When Nate and Amy Smoker were married in 2003, they moved into a 1,300-square-foot, three-bedroom home at 119 Edwards Ave. in Pass Christian.
    Built in the 1970s, the house needed a decor change from retro to a more modern look.
    Within two years, cabinets were refinished, bathrooms were updated and the living room was remodeled.
    After the couple found out they were expecting their first child, one of the bedrooms transformed into a nursery with walls painted "dancing green."
    Jacob was born eight weeks before Katrina demolished his new home.
    "When we saw all of the debris piled as high as 15 feet on our lot, we knew everything was going to be all right," said Amy. "It was emotional but despite our emotions, there was an assurance in our hearts that God was going to provide."
    Part of that comfort came from finding the only item Katrina left unharmed - a handmade quilt given to the couple as a wedding gift by Nate's Amish grandmother.
    The Smokers moved to Lancaster, Pa., after the storm to live with family, but after their pastor called to request Nate's administrative assistance with relief efforts, they moved back to South Mississippi and lived in a house provided by the church until they could rebuild.
    Before they left, an extraordinary thing happened.
    "It did not take long for news to spread around Pennsylvania that there was a native of the area who lost his home in Katrina," she said. "People called daily to ask how they could help.
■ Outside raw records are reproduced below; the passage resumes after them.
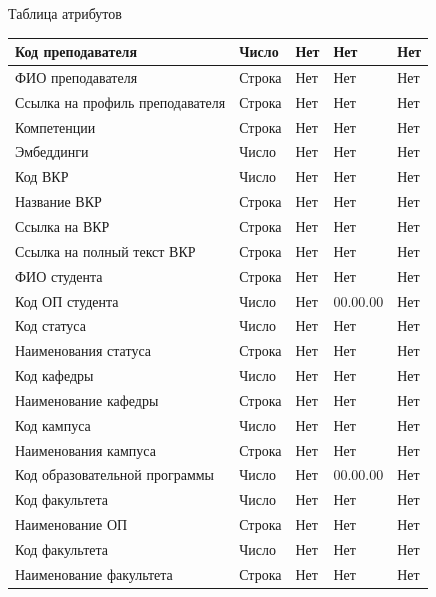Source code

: \documentclass[PI,KR]{HSEUniversity}
\begin{document}
\begin{TABLE}[!h]{Таблица атрибутов \label{tbl:tableDB}}
\begin{tabular}[c]{|p{4cm}|l|p{3cm}|l|p{3cm}|}
		Код преподавателя 				& Число  & Нет & Нет 		& Нет \\ \hline
		ФИО преподавателя 				& Строка & Нет & Нет 		& Нет \\ \hline	
		Ссылка на профиль преподавателя & Строка & Нет & Нет 		& Нет \\ \hline
		Компетенции 					& Строка & Нет & Нет 		& Нет \\ \hline
		Эмбеддинги 						& Число  & Нет & Нет 		& Нет \\ \hline
		Код ВКР 						& Число  & Нет & Нет 		& Нет \\ \hline
		Название ВКР 					& Строка & Нет & Нет 		& Нет \\ \hline
		Ссылка на ВКР 					& Строка & Нет & Нет 		& Нет \\ \hline
		Ссылка на полный текст ВКР 		& Строка & Нет & Нет 		& Нет \\ \hline
		ФИО студента 					& Строка & Нет & Нет 		& Нет \\ \hline
		Код ОП студента 				& Число  & Нет & 00.00.00	& Нет \\ \hline
		Код статуса 					& Число  & Нет & Нет		& Нет \\ \hline
		Наименования статуса 			& Строка & Нет & Нет 		& Нет \\ \hline
		Код кафедры 					& Число  & Нет & Нет 		& Нет \\ \hline
		Наименование кафедры 			& Строка & Нет & Нет 		& Нет \\ \hline
		Код кампуса 					& Число  & Нет & Нет 		& Нет \\ \hline
		Наименования кампуса 			& Строка & Нет & Нет 		& Нет \\ \hline
		Код образовательной программы 	& Число  & Нет & 00.00.00 	& Нет \\ \hline
		Код факультета		 			& Число  & Нет & Нет 		& Нет \\ \hline
		Наименование ОП 				& Строка & Нет & Нет	 	& Нет \\ \hline
		Код факультета 					& Число  & Нет & Нет 		& Нет \\ \hline
		Наименование факультета 		& Строка & Нет & Нет 		& Нет \\ \hline
	\end{tabular}
\end{TABLE}
\end{document}
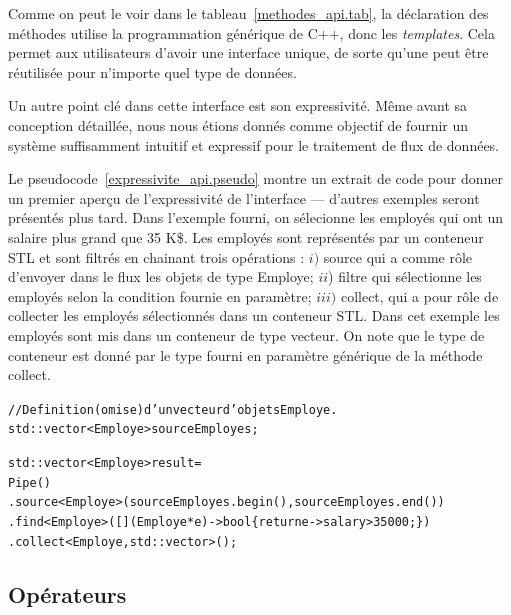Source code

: Comme on peut le voir dans le tableau~\ref{methodes_api.tab}, la d\'eclaration des m\'ethodes utilise la programmation g\'en\'erique de C++, donc les \emph{templates}. Cela permet aux utilisateurs d'avoir une interface unique, de sorte qu'une peut \^etre r\'eutilis\'ee pour n'importe quel type de donn\'ees.


Un autre point cl\'e dans cette interface est son expressivit\'e. M\^eme avant sa conception d\'etaill\'ee, nous nous \'etions donn\'es comme objectif de fournir un syst\`eme suffisamment intuitif et expressif pour le traitement de flux de donn\'ees. 

Le pseudocode~\ref{expressivite_api.pseudo} montre un extrait de code pour donner un premier aper\c{c}u de l'expressivit\'e de l'interface --- d'autres exemples seront pr\'esent\'es plus tard. Dans l'exemple fourni, on s\'elecionne les employ\'es qui ont un salaire plus grand que 35 K\$. Les employ\'es sont repr\'esent\'es par un conteneur STL et sont filtr\'es en chainant trois op\'erations : $i)$ source qui a comme r\^ole d'envoyer dans le flux les objets de type Employe; $ii$) filtre qui s\'electionne les employ\'es selon la condition fournie en param\`etre; $iii)$ collect, qui a pour r\^ole de collecter les employ\'es s\'electionn\'es dans un conteneur STL. Dans cet exemple les employ\'es sont mis dans un conteneur de type vecteur. On note que le type de conteneur est donn\'e par le type fourni en param\`etre g\'en\'erique de la m\'ethode collect.


\begin{pseudocode}
{\samepage\small
\begin{alltt}
// Definition (omise) d'un vecteur d'objets Employe.
std::vector<Employe> sourceEmployes;

std::vector<Employe> result = 
        Pipe()
        .source<Employe>(sourceEmployes.begin(), sourceEmployes.end())
        .find<Employe>([](Employe *e) ->bool \{ return e->salary > 35000; \})
        .collect<Employe, std::vector>();

\end{alltt}
}
\caption{Un exemple illustrant l'\'expressivit\'e de l'API de \ppff.}
\label{expressivite_api.pseudo}
\end{pseudocode}




\subsection{Op\'erateurs}

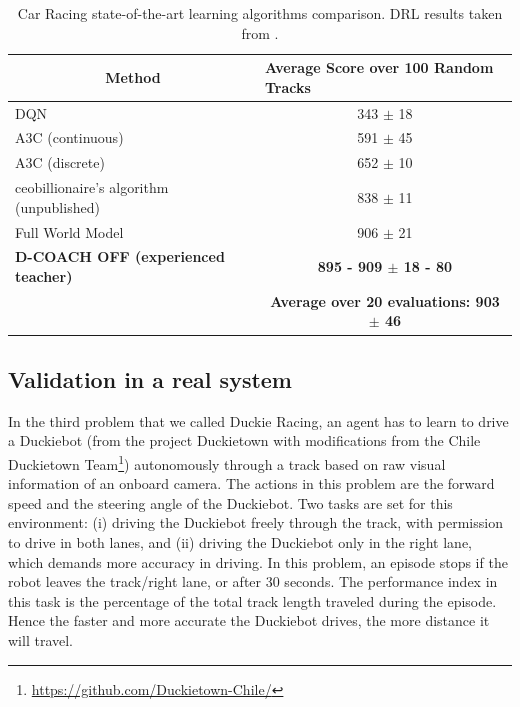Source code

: \begin{table}[t]
\centering
\caption{Car Racing state-of-the-art learning algorithms comparison. DRL results taken from \cite{Ha2018}.}
\label{CarRacing_table}
\begin{tabular}{lc}
\multicolumn{1}{c}{\textbf{Method}}      & \multicolumn{1}{l}{\textbf{Average Score over 100 Random Tracks}} \\ \hline\hline
DQN                                      & 343 $\pm$ 18                                                      \\ \hline
A3C (continuous)                         & 591 $\pm$ 45                                                      \\ \hline
A3C (discrete)                           & 652 $\pm$ 10                                                      \\ \hline
ceobillionaire’s algorithm (unpublished) & 838 $\pm$ 11                                                      \\ \hline
Full World Model                         & 906 $\pm$ 21                                                      \\ \hline
\textbf{D-COACH OFF (experienced teacher)}                         & \textbf{895 - 909 $\pm$ 18 - 80} \\
& \textbf{Average over 20 evaluations: 903 $\pm$ 46}
\\ \hline
\end{tabular}
\end{table}

\subsection{Validation in a real system}
In the third problem that we called Duckie Racing, an agent has to learn to drive a Duckiebot (from the project  Duckietown \cite{Paull2017} with modifications from the Chile Duckietown Team\footnote{\url{https://github.com/Duckietown-Chile/}}) autonomously through a track based on raw visual information of an onboard camera. The actions in this problem are the forward speed and the steering angle of the Duckiebot. Two tasks are set for this environment: (i) driving the Duckiebot freely through the track, with permission to drive in both lanes, and (ii) driving the Duckiebot only in the right lane, which demands more accuracy in driving. In this problem, an episode stops if the robot leaves the track/right lane, or after 30 seconds. The performance index in this task is the percentage of the total track length traveled during the episode. Hence the faster and more accurate the Duckiebot drives, the more distance it will travel.

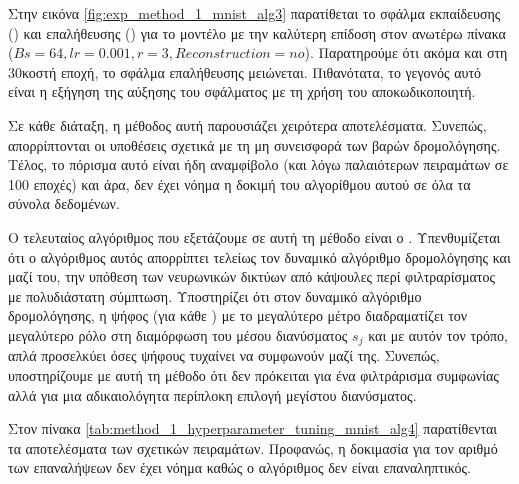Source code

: Στην εικόνα \ref{fig:exp_method_1_mnist_alg3} παρατίθεται το σφάλμα εκπαίδευσης () και επαλήθευσης () για το μοντέλο με την καλύτερη επίδοση στον ανωτέρω πίνακα ($Bs = 64, lr = 0.001, r = 3, Reconstruction = no$). Παρατηρούμε ότι ακόμα και στη 30κοστή εποχή, το σφάλμα επαλήθευσης μειώνεται. Πιθανότατα, το γεγονός αυτό είναι η εξήγηση της αύξησης του σφάλματος με τη χρήση του αποκωδικοποιητή.\par

Σε κάθε διάταξη, η μέθοδος αυτή παρουσιάζει χειρότερα αποτελέσματα. Συνεπώς, απορρίπτονται οι υποθέσεις σχετικά με τη μη συνεισφορά των βαρών δρομολόγησης. Τέλος, το πόρισμα αυτό είναι ήδη αναμφίβολο (και λόγω παλαιότερων πειραμάτων σε 100 εποχές) και άρα, δεν έχει νόημα η δοκιμή του αλγορίθμου αυτού σε όλα τα σύνολα δεδομένων.\par

Ο τελευταίος αλγόριθμος που εξετάζουμε σε αυτή τη μέθοδο είναι ο . Υπενθυμίζεται ότι ο αλγόριθμος αυτός απορρίπτει τελείως τον δυναμικό αλγόριθμο δρομολόγησης και μαζί του, την υπόθεση των νευρωνικών δικτύων από κάψουλες περί φιλτραρίσματος με πολυδιάστατη σύμπτωση. Υποστηρίζει ότι στον δυναμικό αλγόριθμο δρομολόγησης, η ψήφος (για κάθε ) με το μεγαλύτερο μέτρο διαδραματίζει τον μεγαλύτερο ρόλο στη διαμόρφωση του μέσου διανύσματος $s_j$ και με αυτόν τον τρόπο, απλά προσελκύει όσες ψήφους τυχαίνει να συμφωνούν μαζί της. Συνεπώς, υποστηρίζουμε με αυτή τη μέθοδο ότι δεν πρόκειται για ένα φιλτράρισμα συμφωνίας αλλά για μια αδικαιολόγητα περίπλοκη επιλογή μεγίστου διανύσματος.\par

Στον πίνακα \ref{tab:method_1_hyperparameter_tuning_mnist_alg4} παρατίθενται τα αποτελέσματα των σχετικών πειραμάτων. Προφανώς, η δοκιμασία για τον αριθμό των επαναλήψεων δεν έχει νόημα καθώς ο αλγόριθμος δεν είναι επαναληπτικός.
We received money daily in the mail. We were featured on their local news. Everyone wanted to do something."
    Teams were coordinated from the Northeast and nearly 200 volunteers drove to South Mississippi with supplies and began construction in February on a 2,200-square-foot, Cape Cod style home, nearly double the size of the first home.
    It took only 10 weeks to complete the home.
    Now expecting their second child in March, the couple is very thankful for the home that Lancaster County built.